** Opening EXTRACTED ENTRIES block **

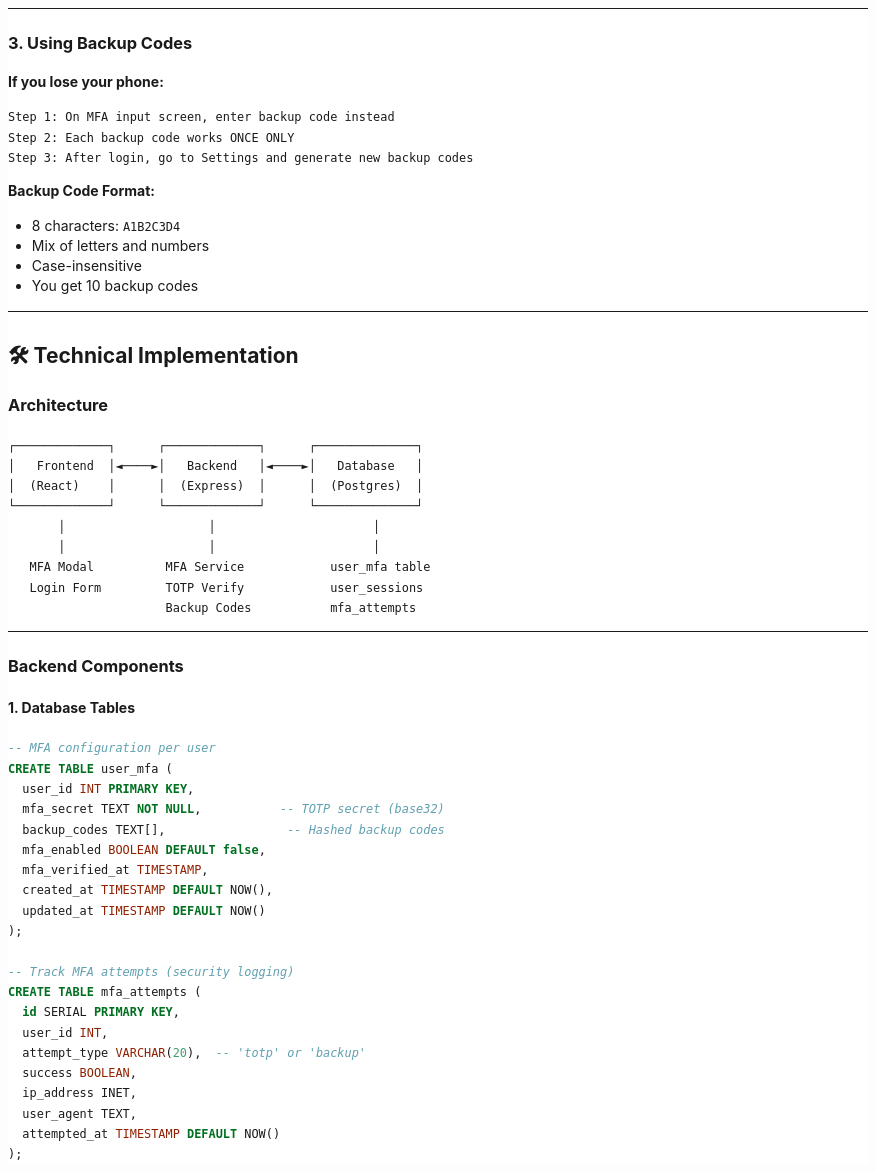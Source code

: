 
---

### 3. **Using Backup Codes**

**If you lose your phone:**

```
Step 1: On MFA input screen, enter backup code instead
Step 2: Each backup code works ONCE ONLY
Step 3: After login, go to Settings and generate new backup codes
```

**Backup Code Format:**
- 8 characters: `A1B2C3D4`
- Mix of letters and numbers
- Case-insensitive
- You get 10 backup codes

---

## 🛠️ Technical Implementation

### Architecture

```
┌─────────────┐      ┌─────────────┐      ┌──────────────┐
│   Frontend  │◄────►│   Backend   │◄────►│   Database   │
│  (React)    │      │  (Express)  │      │  (Postgres)  │
└─────────────┘      └─────────────┘      └──────────────┘
       │                    │                      │
       │                    │                      │
   MFA Modal          MFA Service            user_mfa table
   Login Form         TOTP Verify            user_sessions
                      Backup Codes           mfa_attempts
```

---

### Backend Components

#### 1. **Database Tables**

```sql
-- MFA configuration per user
CREATE TABLE user_mfa (
  user_id INT PRIMARY KEY,
  mfa_secret TEXT NOT NULL,           -- TOTP secret (base32)
  backup_codes TEXT[],                 -- Hashed backup codes
  mfa_enabled BOOLEAN DEFAULT false,
  mfa_verified_at TIMESTAMP,
  created_at TIMESTAMP DEFAULT NOW(),
  updated_at TIMESTAMP DEFAULT NOW()
);

-- Track MFA attempts (security logging)
CREATE TABLE mfa_attempts (
  id SERIAL PRIMARY KEY,
  user_id INT,
  attempt_type VARCHAR(20),  -- 'totp' or 'backup'
  success BOOLEAN,
  ip_address INET,
  user_agent TEXT,
  attempted_at TIMESTAMP DEFAULT NOW()
);

```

** Closing EXTRACTED ENTRIES block **

[TASK DETAILS] In the data above, which lines include "Step"? Return those lines.

[EXERCISE OUTPUT]
Step 1: On MFA input screen, enter backup code instead
Step 2: Each backup code works ONCE ONLY
Step 3: After login, go to Settings and generate new backup codes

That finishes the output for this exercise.